Example: Annualized Returns = 10%
Risk Free Rate = 1%
STDEV (Daily Returns) = 1%
Annualized Volatility = 1%*16 = 16%
Therefore, Sharpe Ratio = (10% - 1%) / 16% = 0.56.
Generally, a Sharpe ratio greater than 1 is a good risk adjusted return.
The Sortino ratio is a variation of the Sharpe ratio, where it only looks at the volatility of the days when the returns were negative. This ratio does not penalize the strategy for producing outsized positive return days.
Sortino Ratio = (Annualized Returns - Risk Free Rate)
(Annualized Downside Volatility of the Returns)
To calculate the downside volatility, just take the STDEV of the negative returns and multiply by 16 if taking the daily returns.
The Sortino ratio will be greater than the Sharpe ratio, as it eliminates the volatility of the positive days. Generally, I would look for a Sortino ratio greater than 2 for an investment strategy.
And now here are a couple of risk measures I particularly like to use when judging an investment strategy:
RMD Ratio = Net Returns
This is a direct measure of the returns versus the maximum pain taken on holding that particular investment strategy. In my opinion this is a more practical way of looking at risk adjusted returns. The maximum drawdown is the maximum loss from the peak to the trough. Consider the following example:
Day Cumulative Returns
In the above example, the maximum drawdown was 2.4% between day 5 and day 7.

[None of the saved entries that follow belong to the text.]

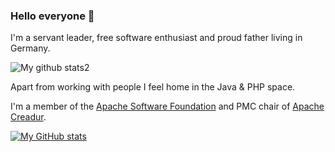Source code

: ### Hello everyone 👋

I'm a servant leader,
free software enthusiast and
proud father living in Germany.

![My github stats2](https://github-profile-summary-cards.vercel.app/api/cards/profile-details?username=ottlinger&theme=github)

Apart from working with people I feel home in the Java & PHP space.

I'm a member of the [Apache Software Foundation](https://www.apache.org) and PMC chair of [Apache Creadur](https://creadur.apache.org).

[![My GitHub stats](https://github-readme-stats.vercel.app/api?username=ottlinger&count_private=true)](https://github.com/anuraghazra/github-readme-stats)

<!--
**ottlinger/ottlinger** is a ✨ _special_ ✨ repository because its `README.md` (this file) appears on your GitHub profile.

Here are some ideas to get you started:

- 🔭 I’m currently working on ...
- 🌱 I’m currently learning ...
- 👯 I’m looking to collaborate on ...
- 🤔 I’m looking for help with ...
- 💬 Ask me about ...
- 📫 How to reach me: ...
- 😄 Pronouns: ...
- ⚡ Fun fact: ...
-->
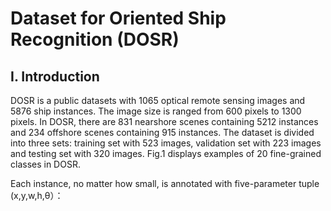 Dataset for Oriented Ship Recognition (DOSR)
==
I. Introduction
--
DOSR is a public datasets with 1065 optical remote sensing images and 5876 ship instances. The image size is ranged from 600 pixels to 1300 pixels. 
In DOSR, there are 831 nearshore scenes containing 5212 instances and 234 offshore scenes containing 915 instances. 
The dataset is divided into three sets: training set with 523 images, validation set with 223 images and testing set with 320 images. 
Fig.1 displays examples of 20 fine-grained classes in DOSR.

Each instance, no matter how small, is annotated with five-parameter tuple (x,y,w,h,θ）：


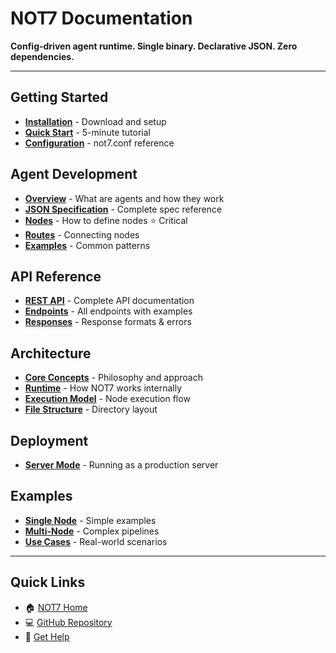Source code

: # NOT7 Documentation

**Config-driven agent runtime. Single binary. Declarative JSON. Zero dependencies.**

---

## Getting Started

- **[Installation](getting-started/installation.md)** - Download and setup
- **[Quick Start](getting-started/quick-start.md)** - 5-minute tutorial
- **[Configuration](getting-started/configuration.md)** - not7.conf reference

## Agent Development

- **[Overview](agent-development/overview.md)** - What are agents and how they work
- **[JSON Specification](agent-development/json-spec.md)** - Complete spec reference
- **[Nodes](agent-development/nodes.md)** - How to define nodes ⭐ Critical
- **[Routes](agent-development/routes.md)** - Connecting nodes
- **[Examples](agent-development/examples.md)** - Common patterns

## API Reference

- **[REST API](api-reference/rest-api.md)** - Complete API documentation
- **[Endpoints](api-reference/endpoints.md)** - All endpoints with examples
- **[Responses](api-reference/responses.md)** - Response formats & errors

## Architecture

- **[Core Concepts](architecture/concepts.md)** - Philosophy and approach
- **[Runtime](architecture/runtime.md)** - How NOT7 works internally
- **[Execution Model](architecture/execution-model.md)** - Node execution flow
- **[File Structure](architecture/file-structure.md)** - Directory layout

## Deployment

- **[Server Mode](deployment/server-mode.md)** - Running as a production server

## Examples

- **[Single Node](examples/single-node.md)** - Simple examples
- **[Multi-Node](examples/multi-node.md)** - Complex pipelines
- **[Use Cases](examples/use-cases.md)** - Real-world scenarios

---

## Quick Links

- 🏠 [NOT7 Home](https://not7.ai)
- 💻 [GitHub Repository](https://github.com/not7/core)
- 💬 [Get Help](https://www.linkedin.com/in/gnanaguru/)

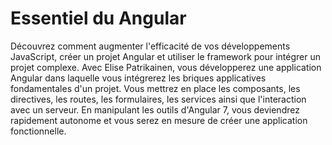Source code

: # Essentiel du Angular

Découvrez comment augmenter l'efficacité de vos développements JavaScript, créer un projet Angular et utiliser le framework pour intégrer un projet complexe. Avec Elise Patrikainen, vous développerez une application Angular dans laquelle vous intégrerez les briques applicatives fondamentales d'un projet. Vous mettrez en place les composants, les directives, les routes, les formulaires, les services ainsi que l'interaction avec un serveur. En manipulant les outils d'Angular 7, vous deviendrez rapidement autonome et vous serez en mesure de créer une application fonctionnelle.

Therefore, the RMD Ratio = 3% / 2.4% = 1.25.
In the above example, I have calculated this ratio over 9 days, but in reality I like to look at this ratio over a whole year and for every single year of that investment strategy's life. This tells me how well the strategy is able to cope under different market conditions and also if it is maintaining its edge or whether it is starting to lose its luster.
As a money manager who is trying to produce absolute returns, i.e. positive returns every single year, another very simple measure I use is to see if a particular strategy produces positive returns every single year. I use the calendar year for the sake of simplicity. This is also a good measure of consistency and good risk discipline. The strategy does not have to hit the ball out of the park every single year, but positive returns every single year is something I can definitely position in my portfolio.
An investor might wonder what the benefits are of looking at risk adjusted returns from a practical standpoint. There are two major benefits:
1. Risk Discipline
Every prudent investor and trader's number one concern should be to not lose their shirt on a single trade or a single strategy. By looking at the above mentioned risk ratios, you can judge if the reward is large enough to justify the risk.
2. Ability to Leverage
If a particular strategy has a low MDD (maximum drawdown) then an investor can utilize leverage to magnify their returns. The rule I generally use is that if the historical MDD of a strategy has been 10%, I will multiply it by 2 and give myself an error margin and put my maximum potential leverage at 5 (100% / 20%).
Leverage is a double edged sword that cuts both ways and should be utilized very judiciously and in my opinion the individual investor should defer to a professional risk manager for those decisions.